Minister of Agriculture
- In office February 2003 – December 2005
- Prime Minister: Ralph Gonsalves

Minister of Social Development
- In office 2001–2003
- Prime Minister: Ralph Gonsalves

Personal details
- Born: 1948 (age 77–78) Mesopotamia, Saint Vincent, British Windward Islands
- Party: Unity Labour Party
- Children: 4
- Alma mater: St. Vincent Teachers College

= Girlyn Miguel =

Vincentian educator and politician (born 1948)

Girlyn Miguel (born 1948) is a Vincentian educator and politician who served in the Parliament of Saint Vincent and the Grenadines from 1998 until 2015. A member of the Unity Labour Party, Miguel also served as deputy prime minister from 2010 to 2015, becoming the first woman to hold the position.

== Early life and career ==
Miguel was born in 1948 in Mesopotamia on the island of Saint Vincent, then a colony within the British Windward Islands. She graduated from the St. Joseph's Convent School in Kingstown in 1967, and began teaching at the government school in Richland Park later that year. In 1970, Miguel received her teaching certificate from the St. Vincent Teachers College, and the following year, she was also granted a Canadian teaching certificate. Miguel would go on to teach at the government schools in Marriaqua and Belmont, as well as becoming the head teacher at the St. Mary's Catholic School, the New Prospect Primary School, and the Argyle Catholic School. Miguel later became the principal of the government schools in Richmond Hill and Sion Hill, as well as at the Kingstown Preparatory School.

== Political career ==
Miguel was elected to the House of Assembly of Saint Vincent and the Grenadines following the 1998 Vincentian general election, representing the Marriaqua constituency as a member of the Unity Labour Party, which was sitting in opposition to the ruling New Democratic Party. Miguel received 2,504 votes, defeating NDP incumbent Bernard Wyllie, who received 1,453 votes. She was re-elected in the 2001 Vincentian general election, receiving 2,858 votes compared to the NDP's 1,435. Following this election, the ULP held a majority in parliament, and Miguel was appointed Minister of Social Development, Cooperatives, The Family, Gender and Ecclesiastical Affairs. Following a cabinet reshuffle in February 2003, Miguel was appointed Minister of Agriculture, Forestry and Fisheries; however, in order to accommodate for Miguel's lack of experience in this field, the Ministry of Agriculture was simplified, with duties like land surveying transferred to other ministries.

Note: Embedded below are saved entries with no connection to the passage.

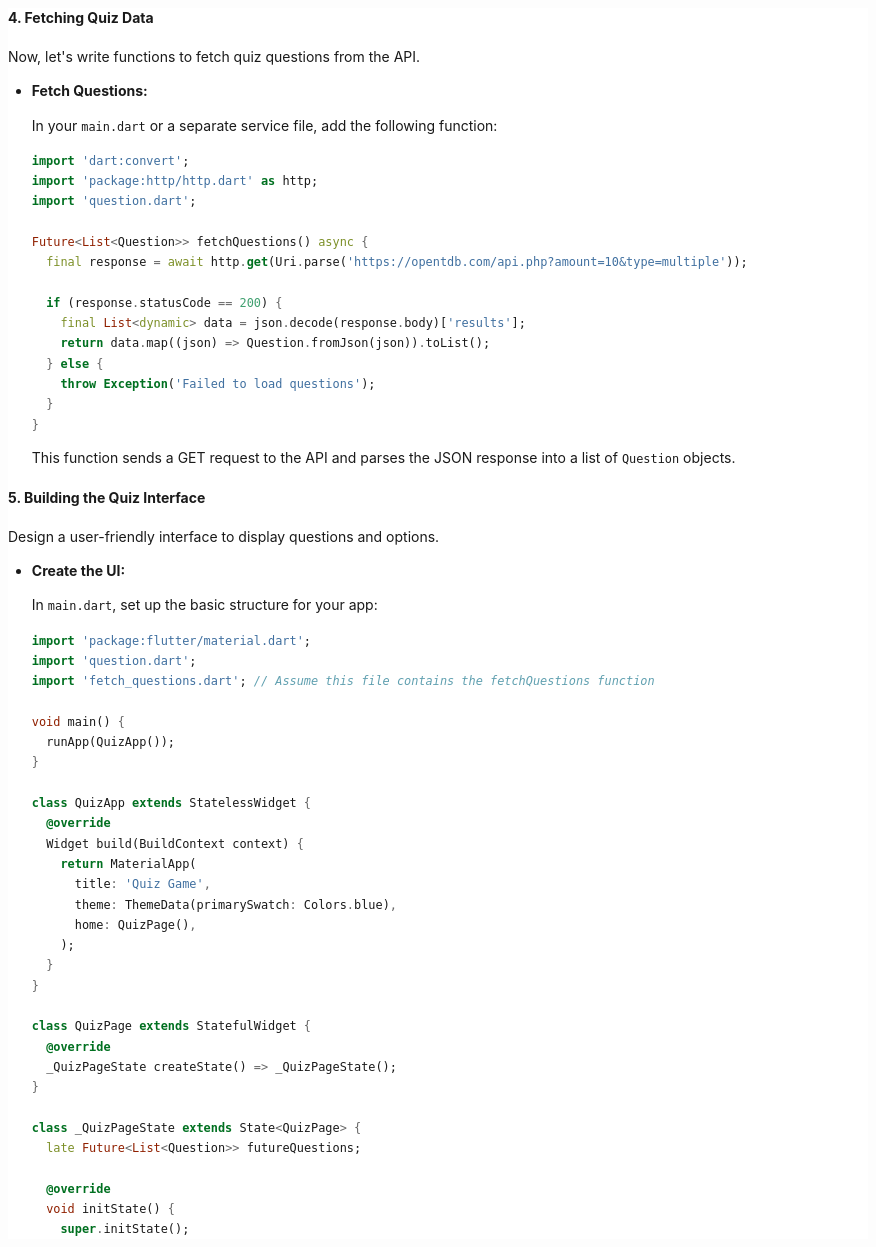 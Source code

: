 #### 4. Fetching Quiz Data

Now, let's write functions to fetch quiz questions from the API.

- **Fetch Questions:**

  In your `main.dart` or a separate service file, add the following function:

  ```dart
  import 'dart:convert';
  import 'package:http/http.dart' as http;
  import 'question.dart';

  Future<List<Question>> fetchQuestions() async {
    final response = await http.get(Uri.parse('https://opentdb.com/api.php?amount=10&type=multiple'));

    if (response.statusCode == 200) {
      final List<dynamic> data = json.decode(response.body)['results'];
      return data.map((json) => Question.fromJson(json)).toList();
    } else {
      throw Exception('Failed to load questions');
    }
  }
  ```

  This function sends a GET request to the API and parses the JSON response into a list of `Question` objects.

#### 5. Building the Quiz Interface

Design a user-friendly interface to display questions and options.

- **Create the UI:**

  In `main.dart`, set up the basic structure for your app:

  ```dart
  import 'package:flutter/material.dart';
  import 'question.dart';
  import 'fetch_questions.dart'; // Assume this file contains the fetchQuestions function

  void main() {
    runApp(QuizApp());
  }

  class QuizApp extends StatelessWidget {
    @override
    Widget build(BuildContext context) {
      return MaterialApp(
        title: 'Quiz Game',
        theme: ThemeData(primarySwatch: Colors.blue),
        home: QuizPage(),
      );
    }
  }

  class QuizPage extends StatefulWidget {
    @override
    _QuizPageState createState() => _QuizPageState();
  }

  class _QuizPageState extends State<QuizPage> {
    late Future<List<Question>> futureQuestions;

    @override
    void initState() {
      super.initState();
  ```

Miguel was re-elected in the 2005 Vincentian general election, receiving 2,695 votes compared to the NDP's 1,438. Following her re-election, Miguel was sworn in as Minister of Education. Miguel won re-election in the 2010 Vincentian general election, receiving 2,522 votes, while the NDP received 1,954 votes. In December 2010, Miguel was appointed deputy prime minister, the first woman to hold the position. Miguel opted not to run for re-election in the 2015 Vincentian general election. After leaving office, Miguel served as the chair of the board of directors of the Central Water and Sewerage Authority. In the 2019 New Year Honours, Miguel was appointed a Companion of the Order of St Michael and St George by Queen Elizabeth II, "for services to politics, education, community and to women’s empowerment".

=== Tenure ===
Throughout her political career, Miguel focused primarily on issues related to education. While serving as Minister of Education, she oversaw a major expansion of the education system in Saint Vincent and the Grenadines, and during her tenure the school dropout rate decreased to under 1%. She also supported investments by the government of Taiwan into Saint Vincent and the Grenadines, and frequently met with Taiwanese officials, who financed scholarships for 415 Vincentian students to attend local schools in 2015.

Though Miguel championed for better treatment of women during her tenure as Minister of Social Development, she was heavily criticized following a 2012 parliamentary debate, in which she stated that women should dress modestly in response to an increase in domestic violence, and that the two uses for a woman's breasts are to "suckle the young and to comfort her husband".